PROMPT: Extract each line holding the word "devbox" from the entries.

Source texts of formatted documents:
• • • •
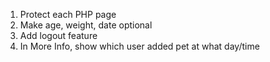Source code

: 1. Protect each PHP page
2. Make age, weight, date optional
3. Add logout feature
4. In More Info, show which user added pet at what day/time
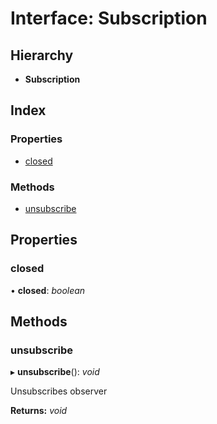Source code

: # Interface: Subscription

## Hierarchy

- **Subscription**

## Index

### Properties

- [closed](_reatom_observable.subscription.md#markdown-header-closed)

### Methods

- [unsubscribe](_reatom_observable.subscription.md#markdown-header-unsubscribe)

## Properties

### <a id="markdown-header-closed" name="markdown-header-closed"></a> closed

• **closed**: _boolean_

## Methods

### <a id="markdown-header-unsubscribe" name="markdown-header-unsubscribe"></a> unsubscribe

▸ **unsubscribe**(): _void_

Unsubscribes observer

**Returns:** _void_
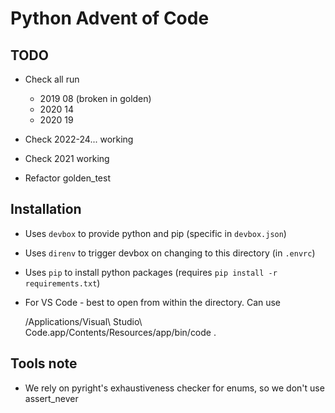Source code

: # Python Advent of Code

## TODO

* Check all run

  * 2019 08 (broken in golden)
  * 2020 14
  * 2020 19

* Check 2022-24... working
* Check 2021 working
* Refactor golden_test

## Installation

* Uses `devbox` to provide python and pip (specific in `devbox.json`)
* Uses `direnv` to trigger devbox on changing to this directory (in `.envrc`)
* Uses `pip` to install python packages (requires `pip install -r requirements.txt`)
* For VS Code - best to open from within the directory. Can use

    /Applications/Visual\ Studio\ Code.app/Contents/Resources/app/bin/code .

## Tools note

* We rely on pyright's exhaustiveness checker for enums, so we don't use assert_never
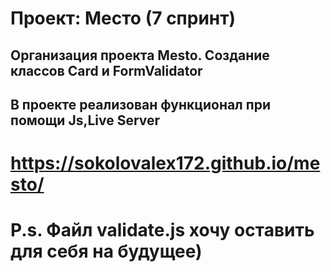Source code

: # Проект: Место (7 спринт)
## Организация проекта Mesto. Создание классов Card и FormValidator 
## В проекте реализован функционал при помощи Js,Live Server
# https://sokolovalex172.github.io/mesto/

# P.s. Файл validate.js хочу оставить для себя на будущее)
• • • •
EXERCISE ANSWER:
* Uses `devbox` to provide python and pip (specific in `devbox.json`)
* Uses `direnv` to trigger devbox on changing to this directory (in `.envrc`)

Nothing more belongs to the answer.